Selbständige Tätigkeit eines Steuerberaters

Haas - Steuernachrichten

Auch für die sozialversicherungsrechtliche Beurteilung der Tätigkeit als Steuerberater gelten die allgemeinen Abgrenzungsmaßstäbe. Dies gilt unbeschadet dessen, dass der Steuerberater ein unabhängiges Organ der Steuerrechtspflege und Angehöriger eines freien Berufs ist.

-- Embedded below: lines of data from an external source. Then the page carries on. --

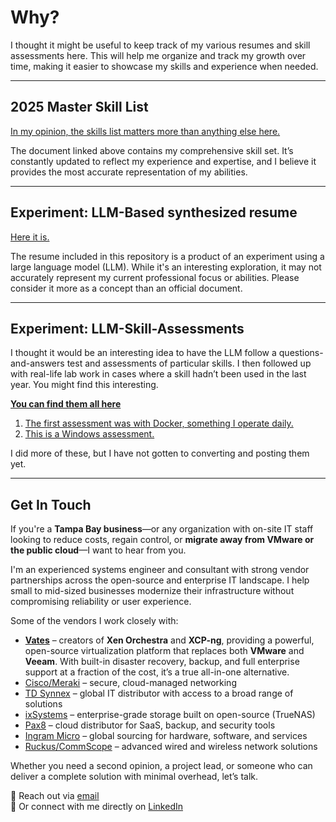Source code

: # Why?

I thought it might be useful to keep track of my various resumes and skill assessments here. This will help me organize and track my growth over time, making it easier to showcase my skills and experience when needed.

---

## 2025 Master Skill List

[In my opinion, the skills list matters more than anything else here.](2025-Master-Skill-list.md)

The document linked above contains my comprehensive skill set. It’s constantly updated to reflect my experience and expertise, and I believe it provides the most accurate representation of my abilities.

---

## Experiment: LLM-Based synthesized resume

[Here it is.](2025-Senior-systems-engineer-cloud-and-security-specialist.md)

The resume included in this repository is a product of an experiment using a large language model (LLM). While it's an interesting exploration, it may not accurately represent my current professional focus or abilities. Please consider it more as a concept than an official document.

---

## Experiment: LLM-Skill-Assessments

I thought it would be an interesting idea to have the LLM follow a questions-and-answers test and assessments of particular skills. I then followed up with real-life lab work in cases where a skill hadn’t been used in the last year. You might find this interesting.

[**You can find them all here**](LLM-Skill-Assessments)

1. [The first assessment was with Docker, something I operate daily.](LLM-Skill-Assessments/Docker-Assessments.md)
2. [This is a Windows assessment.](LLM-Skill-Assessments/windows-server-skills-assessment.md)

I did more of these, but I have not gotten to converting and posting them yet.

---

## Get In Touch

If you're a **Tampa Bay business**—or any organization with on-site IT staff looking to reduce costs, regain control, or **migrate away from VMware or the public cloud**—I want to hear from you.

I'm an experienced systems engineer and consultant with strong vendor partnerships across the open-source and enterprise IT landscape. I help small to mid-sized businesses modernize their infrastructure without compromising reliability or user experience.

Some of the vendors I work closely with:

- [**Vates**](https://vates.tech/xen-orchestra/) – creators of **Xen Orchestra** and **XCP-ng**, providing a powerful, open-source virtualization platform that replaces both **VMware** and **Veeam**. With built-in disaster recovery, backup, and full enterprise support at a fraction of the cost, it’s a true all-in-one alternative.  
- [Cisco/Meraki](https://meraki.cisco.com/) – secure, cloud-managed networking  
- [TD Synnex](https://www.tdsynnex.com/) – global IT distributor with access to a broad range of solutions  
- [ixSystems](https://www.ixsystems.com/) – enterprise-grade storage built on open-source (TrueNAS)  
- [Pax8](https://www.pax8.com/) – cloud distributor for SaaS, backup, and security tools  
- [Ingram Micro](https://www.ingrammicro.com/) – global sourcing for hardware, software, and services  
- [Ruckus/CommScope](https://www.ruckusnetworks.com/) – advanced wired and wireless network solutions

Whether you need a second opinion, a project lead, or someone who can deliver a complete solution with minimal overhead, let’s talk.

📧 Reach out via [email](mailto:joshua@rpdigi.net)  
💬 Or connect with me directly on [LinkedIn](https://www.linkedin.com/in/joshua-porrata/)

Die Tätigkeit des Steuerberaters kann sowohl in selbständiger Form als auch im Rahmen einer abhängigen Beschäftigung ausgeübt werden. Bei sog. „freien Mitarbeitern“ stellt sich dabei manchmal die Frage der Abgrenzung. Problematisch ist hier vor allem das Thema Scheinselbstständigkeit, insbesondere wenn der freie Mitarbeiter hauptsächlich für eine Kanzlei tätig wird.

Der Sachverhalt

Die Klägerin – eine Steuerberaterin – unterstützte eine Kanzlei durch die Übernahme verschiedener Mandate. Bei der Übernahme eines Auftrags war sie direkte Ansprechpartnerin der Mandanten und bearbeitete den Fall bis zum Erstellen der Steuererklärung eigenverantwortlich und ohne zeitliche Vorgabe.

Die Steuerberaterin war nicht in den Betrieb eingegliedert. Ihr Aufenthalt in der Kanzlei beschränkte sich allenfalls auf die Abholung oder Abgabe von Aufträgen. Ihre Arbeit erledigte sie zumeist in ihrem eigenen Büro. Hier verfügt sie u.a. über die entsprechende Technik, EDV und Fachliteratur.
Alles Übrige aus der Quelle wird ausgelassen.